*What is required*
Find "- [Documentation](#documentation)" in the data, then restate the line it sits in and every later line word for word, ending with the last line.

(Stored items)
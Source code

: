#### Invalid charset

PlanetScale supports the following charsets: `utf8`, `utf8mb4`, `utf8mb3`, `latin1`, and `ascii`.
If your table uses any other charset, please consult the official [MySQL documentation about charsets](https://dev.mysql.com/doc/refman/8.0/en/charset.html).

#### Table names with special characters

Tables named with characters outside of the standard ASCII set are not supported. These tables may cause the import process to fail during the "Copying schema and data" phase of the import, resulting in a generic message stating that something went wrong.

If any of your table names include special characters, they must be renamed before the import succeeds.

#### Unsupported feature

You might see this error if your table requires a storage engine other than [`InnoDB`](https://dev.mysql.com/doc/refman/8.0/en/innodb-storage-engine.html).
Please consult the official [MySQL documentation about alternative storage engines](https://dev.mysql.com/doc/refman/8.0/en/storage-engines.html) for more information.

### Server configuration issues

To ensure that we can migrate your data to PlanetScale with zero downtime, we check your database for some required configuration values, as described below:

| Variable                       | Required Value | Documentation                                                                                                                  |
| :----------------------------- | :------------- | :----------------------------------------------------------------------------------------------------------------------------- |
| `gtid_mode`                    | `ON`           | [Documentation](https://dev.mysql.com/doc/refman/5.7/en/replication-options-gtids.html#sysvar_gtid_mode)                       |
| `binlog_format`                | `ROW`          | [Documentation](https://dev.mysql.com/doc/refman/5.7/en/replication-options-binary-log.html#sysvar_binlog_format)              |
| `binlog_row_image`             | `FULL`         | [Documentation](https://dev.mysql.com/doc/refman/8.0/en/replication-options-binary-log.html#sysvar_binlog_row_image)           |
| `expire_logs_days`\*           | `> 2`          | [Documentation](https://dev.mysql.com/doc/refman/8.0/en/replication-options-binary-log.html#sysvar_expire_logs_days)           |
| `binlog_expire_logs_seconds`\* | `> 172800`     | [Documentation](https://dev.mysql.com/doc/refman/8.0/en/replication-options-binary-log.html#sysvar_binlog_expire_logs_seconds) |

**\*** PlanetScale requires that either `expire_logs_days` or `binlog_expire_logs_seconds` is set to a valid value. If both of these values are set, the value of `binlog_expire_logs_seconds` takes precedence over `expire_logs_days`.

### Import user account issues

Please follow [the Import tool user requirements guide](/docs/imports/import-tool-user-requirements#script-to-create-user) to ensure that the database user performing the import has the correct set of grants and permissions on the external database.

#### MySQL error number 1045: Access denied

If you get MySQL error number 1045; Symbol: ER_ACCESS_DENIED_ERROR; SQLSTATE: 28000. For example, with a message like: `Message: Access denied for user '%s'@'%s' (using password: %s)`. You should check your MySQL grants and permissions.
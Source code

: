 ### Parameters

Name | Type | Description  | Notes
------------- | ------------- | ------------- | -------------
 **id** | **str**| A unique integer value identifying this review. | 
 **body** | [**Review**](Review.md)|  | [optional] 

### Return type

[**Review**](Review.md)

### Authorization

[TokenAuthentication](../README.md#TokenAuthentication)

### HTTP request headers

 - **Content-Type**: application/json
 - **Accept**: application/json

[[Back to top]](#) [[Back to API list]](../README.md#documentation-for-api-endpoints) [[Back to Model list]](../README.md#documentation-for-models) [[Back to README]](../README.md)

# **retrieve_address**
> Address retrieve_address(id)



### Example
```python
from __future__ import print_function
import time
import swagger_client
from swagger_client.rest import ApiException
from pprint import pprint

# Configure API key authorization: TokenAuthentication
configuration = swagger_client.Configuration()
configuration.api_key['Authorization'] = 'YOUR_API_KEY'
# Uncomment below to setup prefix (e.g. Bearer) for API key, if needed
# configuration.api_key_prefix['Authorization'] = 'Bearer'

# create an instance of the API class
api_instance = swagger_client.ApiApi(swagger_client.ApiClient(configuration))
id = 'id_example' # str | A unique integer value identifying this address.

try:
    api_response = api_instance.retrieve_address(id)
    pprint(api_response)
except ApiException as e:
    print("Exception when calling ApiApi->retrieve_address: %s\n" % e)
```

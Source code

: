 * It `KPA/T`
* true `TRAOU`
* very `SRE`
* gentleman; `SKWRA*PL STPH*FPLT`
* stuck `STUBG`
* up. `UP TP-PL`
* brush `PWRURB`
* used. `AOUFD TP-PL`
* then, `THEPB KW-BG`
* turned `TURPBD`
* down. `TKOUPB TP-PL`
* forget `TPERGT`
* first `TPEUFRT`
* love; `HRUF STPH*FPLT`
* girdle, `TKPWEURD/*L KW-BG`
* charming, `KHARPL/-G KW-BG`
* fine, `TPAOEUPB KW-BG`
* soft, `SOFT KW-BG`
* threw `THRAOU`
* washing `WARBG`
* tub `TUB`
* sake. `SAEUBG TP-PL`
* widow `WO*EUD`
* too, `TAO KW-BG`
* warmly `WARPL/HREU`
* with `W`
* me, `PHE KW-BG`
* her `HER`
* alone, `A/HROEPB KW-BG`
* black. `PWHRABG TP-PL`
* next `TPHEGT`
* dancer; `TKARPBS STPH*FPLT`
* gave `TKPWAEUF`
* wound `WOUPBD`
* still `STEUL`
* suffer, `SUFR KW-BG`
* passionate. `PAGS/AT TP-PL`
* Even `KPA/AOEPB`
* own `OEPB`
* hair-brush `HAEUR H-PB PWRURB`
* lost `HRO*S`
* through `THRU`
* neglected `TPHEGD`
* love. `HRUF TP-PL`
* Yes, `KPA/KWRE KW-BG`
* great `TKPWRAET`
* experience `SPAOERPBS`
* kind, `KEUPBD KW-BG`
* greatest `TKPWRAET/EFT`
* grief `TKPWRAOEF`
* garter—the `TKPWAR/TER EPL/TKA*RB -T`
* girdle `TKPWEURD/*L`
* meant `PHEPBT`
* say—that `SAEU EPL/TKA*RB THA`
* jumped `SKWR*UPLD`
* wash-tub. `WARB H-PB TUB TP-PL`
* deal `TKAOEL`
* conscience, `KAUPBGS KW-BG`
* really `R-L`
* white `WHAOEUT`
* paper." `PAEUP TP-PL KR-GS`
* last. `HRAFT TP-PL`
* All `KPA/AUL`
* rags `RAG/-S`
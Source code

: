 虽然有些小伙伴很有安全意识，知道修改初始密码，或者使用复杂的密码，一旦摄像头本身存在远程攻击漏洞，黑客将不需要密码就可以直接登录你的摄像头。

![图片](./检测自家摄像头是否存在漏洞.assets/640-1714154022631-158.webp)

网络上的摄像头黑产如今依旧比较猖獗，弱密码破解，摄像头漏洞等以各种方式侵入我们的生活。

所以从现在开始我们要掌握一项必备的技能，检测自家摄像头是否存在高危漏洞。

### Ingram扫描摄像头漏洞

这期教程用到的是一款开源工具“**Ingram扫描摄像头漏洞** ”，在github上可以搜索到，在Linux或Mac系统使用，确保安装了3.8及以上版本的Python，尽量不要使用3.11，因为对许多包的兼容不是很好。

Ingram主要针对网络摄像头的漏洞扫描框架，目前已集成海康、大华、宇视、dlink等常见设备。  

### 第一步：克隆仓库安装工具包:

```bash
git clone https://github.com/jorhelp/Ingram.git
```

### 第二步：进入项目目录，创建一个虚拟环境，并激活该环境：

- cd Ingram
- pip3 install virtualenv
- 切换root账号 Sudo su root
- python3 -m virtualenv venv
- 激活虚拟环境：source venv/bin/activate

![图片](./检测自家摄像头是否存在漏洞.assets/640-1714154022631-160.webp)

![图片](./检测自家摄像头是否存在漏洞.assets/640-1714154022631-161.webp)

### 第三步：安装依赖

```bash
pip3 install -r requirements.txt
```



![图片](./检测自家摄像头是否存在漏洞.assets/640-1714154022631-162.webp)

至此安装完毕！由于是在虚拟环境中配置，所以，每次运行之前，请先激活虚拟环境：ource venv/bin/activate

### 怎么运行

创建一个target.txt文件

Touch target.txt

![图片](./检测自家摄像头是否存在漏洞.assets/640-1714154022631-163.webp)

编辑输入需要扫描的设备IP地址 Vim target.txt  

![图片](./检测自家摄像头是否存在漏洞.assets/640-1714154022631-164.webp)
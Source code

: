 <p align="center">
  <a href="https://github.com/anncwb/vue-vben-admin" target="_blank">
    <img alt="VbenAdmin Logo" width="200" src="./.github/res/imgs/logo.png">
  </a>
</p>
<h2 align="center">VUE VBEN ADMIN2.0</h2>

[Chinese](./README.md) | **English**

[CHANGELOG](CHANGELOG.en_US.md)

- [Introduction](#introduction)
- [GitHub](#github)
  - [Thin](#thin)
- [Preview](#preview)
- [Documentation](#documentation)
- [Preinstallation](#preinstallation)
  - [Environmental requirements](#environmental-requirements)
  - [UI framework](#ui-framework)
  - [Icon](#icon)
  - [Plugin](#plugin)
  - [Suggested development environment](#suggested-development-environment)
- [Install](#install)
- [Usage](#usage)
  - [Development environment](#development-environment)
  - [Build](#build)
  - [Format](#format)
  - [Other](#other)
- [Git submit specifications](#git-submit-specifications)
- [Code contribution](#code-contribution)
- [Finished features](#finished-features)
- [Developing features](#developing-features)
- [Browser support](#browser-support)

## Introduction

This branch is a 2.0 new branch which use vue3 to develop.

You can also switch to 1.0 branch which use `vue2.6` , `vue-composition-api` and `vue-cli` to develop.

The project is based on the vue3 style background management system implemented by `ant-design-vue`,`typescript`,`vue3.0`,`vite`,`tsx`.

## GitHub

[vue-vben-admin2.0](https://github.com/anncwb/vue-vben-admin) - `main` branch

*Task solution*
- [Documentation](#documentation)
- [Preinstallation](#preinstallation)
  - [Environmental requirements](#environmental-requirements)
  - [UI framework](#ui-framework)
  - [Icon](#icon)
  - [Plugin](#plugin)
  - [Suggested development environment](#suggested-development-environment)
- [Install](#install)
- [Usage](#usage)
  - [Development environment](#development-environment)
  - [Build](#build)
  - [Format](#format)
  - [Other](#other)
- [Git submit specifications](#git-submit-specifications)
- [Code contribution](#code-contribution)
- [Finished features](#finished-features)
- [Developing features](#developing-features)
- [Browser support](#browser-support)

## Introduction

This branch is a 2.0 new branch which use vue3 to develop.

You can also switch to 1.0 branch which use `vue2.6` , `vue-composition-api` and `vue-cli` to develop.

The project is based on the vue3 style background management system implemented by `ant-design-vue`,`typescript`,`vue3.0`,`vite`,`tsx`.

## GitHub

[vue-vben-admin2.0](https://github.com/anncwb/vue-vben-admin) - `main` branch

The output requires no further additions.